Sometimes it all seems too much. This parenting thing, I mean.
When one kid grabs you around the knees, and the other around the ankles and begs you for snacks or juice or TV or milk or just not to go to work, it just seems like too much. Too much guilt and nagging and saying no. Too much serving drinks in sippy cups with lids the shape of hippos or lions. Too much talk about potty breaks, and diaper changes and "do you have to go to the bathroom now?".
When you are serving breakfast and one kid is screaming "I wanted oatmeal!" even though you distinctly heard him say five minutes ago that he wanted eggs. And the other one starts screaming merely because she likes the sound of her voice and thinks it sounds good in a chorus. The dog jumps up on the counter to steal the other half of the banana and you slip chasing after her as she runs out the doggy door.
It all seems too much.
Too much keeping track of who goes where and what day are swim lessons and baseball practice and did we remember to pay for daycare this week? Too much shoes that need to be replaced and pants that are too small and shirts he won't wear because they don't have Scooby-doo or Batman on them. Too much not eating enough meals and milk that has to be chocolate and will she turn into a strawberry if she keeps eating that many?
And they are only 3 and 1.
But some days it feels they are everywhere, all at once - I turn from making dinner and I trip over her at my feet. They ask me what is that for, and how do I do that, and why does this happen and where did that go and I don't have all the answers - I don't even know if I have any of them - but I pretend and I talk and they talk back and the questioning, the pursuit of knowledge and answers never ends.
I go into the bathroom and before I have even turned around, there are four little feet pattering up to me and four little hands grabbing me and wanting, needing. Reaching for me to pick them up, put them down, carry them to bed, tickle them upside-down, put batteries in this toy, take apart that toy. More more more more more.

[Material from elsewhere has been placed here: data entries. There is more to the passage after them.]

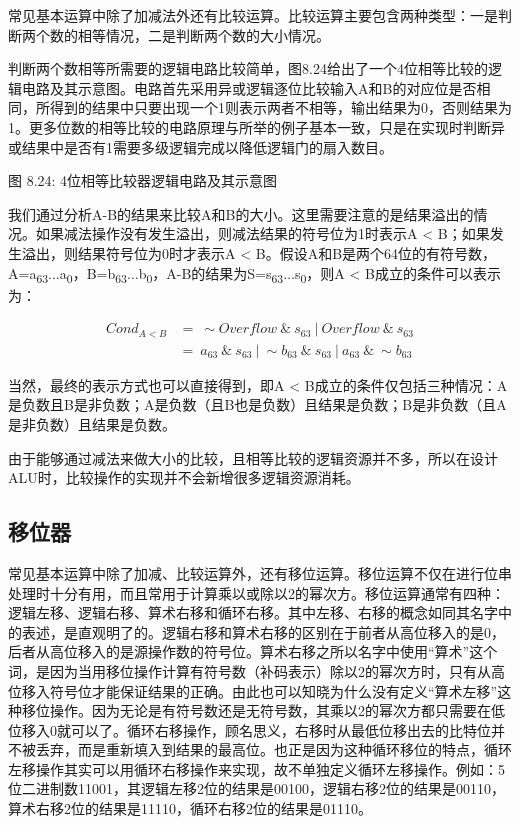 \documentclass[]{ctexbook}
\begin{document}
常见基本运算中除了加减法外还有比较运算。比较运算主要包含两种类型：一是判断两个数的相等情况，二是判断两个数的大小情况。

判断两个数相等所需要的逻辑电路比较简单，图8.24给出了一个4位相等比较的逻辑电路及其示意图。电路首先采用异或逻辑逐位比较输入A和B的对应位是否相同，所得到的结果中只要出现一个1则表示两者不相等，输出结果为0，否则结果为1。更多位数的相等比较的电路原理与所举的例子基本一致，只是在实现时判断异或结果中是否有1需要多级逻辑完成以降低逻辑门的扇入数目。

图 8.24: 4位相等比较器逻辑电路及其示意图

我们通过分析A-B的结果来比较A和B的大小。这里需要注意的是结果溢出的情况。如果减法操作没有发生溢出，则减法结果的符号位为1时表示A \textless{} B；如果发生溢出，则结果符号位为0时才表示A \textless{} B。假设A和B是两个64位的有符号数，A=a\textsubscript{63}\(\ldots\)a\textsubscript{0}，B=b\textsubscript{63}\(\ldots\)b\textsubscript{0}，A-B的结果为S=s\textsubscript{63}\(\ldots\)s\textsubscript{0}，则A \textless{} B成立的条件可以表示为：

\[\begin{aligned}Cond_{A< B}&=\ \sim Overflow \ \&\ s_{63} \ |\ Overflow \ \&\ s_{63} \\ &=\ a_{63}\ \&\ s_{63}\ |\ \sim b_{63}\ \&\ s_{63}\ |\ a_{63}\ \&\ \sim b_{63}\end{aligned}\]

当然，最终的表示方式也可以直接得到，即A \textless{} B成立的条件仅包括三种情况：A是负数且B是非负数；A是负数（且B也是负数）且结果是负数；B是非负数（且A是非负数）且结果是负数。

由于能够通过减法来做大小的比较，且相等比较的逻辑资源并不多，所以在设计ALU时，比较操作的实现并不会新增很多逻辑资源消耗。

\hypertarget{ux79fbux4f4dux5668}{%
\subsection{移位器}\label{ux79fbux4f4dux5668}}

常见基本运算中除了加减、比较运算外，还有移位运算。移位运算不仅在进行位串处理时十分有用，而且常用于计算乘以或除以2的幂次方。移位运算通常有四种：逻辑左移、逻辑右移、算术右移和循环右移。其中左移、右移的概念如同其名字中的表述，是直观明了的。逻辑右移和算术右移的区别在于前者从高位移入的是0，后者从高位移入的是源操作数的符号位。算术右移之所以名字中使用``算术''这个词，是因为当用移位操作计算有符号数（补码表示）除以2的幂次方时，只有从高位移入符号位才能保证结果的正确。由此也可以知晓为什么没有定义``算术左移''这种移位操作。因为无论是有符号数还是无符号数，其乘以2的幂次方都只需要在低位移入0就可以了。循环右移操作，顾名思义，右移时从最低位移出去的比特位并不被丢弃，而是重新填入到结果的最高位。也正是因为这种循环移位的特点，循环左移操作其实可以用循环右移操作来实现，故不单独定义循环左移操作。例如：5位二进制数11001，其逻辑左移2位的结果是00100，逻辑右移2位的结果是00110，算术右移2位的结果是11110，循环右移2位的结果是01110。
\end{document}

Sometimes it just seems all so overwhelming and so much.
Then I do laundry. I pair miniature socks, smaller than my hands, some with skulls for a little tough guy who likes pirates and wants desperately to be a ghost for Halloween and some with pink butterflies, because no matter how much a parent dislikes pink, it's the only color little girls socks come in. Little shirts get hung on hangers, little pants folded and tucked neatly into drawers so little hands can mess them up later.
All these little clothes, these real life doll clothes, remind me that even when it all seems so much, they are still so little. So little to fit into these little shirts and dresses and sweaters. So little, and so new - even at 3, he is so new and so fresh and so wondering and inexperienced at life - and they are just here right now to learn and love and play and be.
So when it all seems like to much, I want to remember these little clothes. That anyone that can fit into these little clothes can't be too much. Nah. They are just right.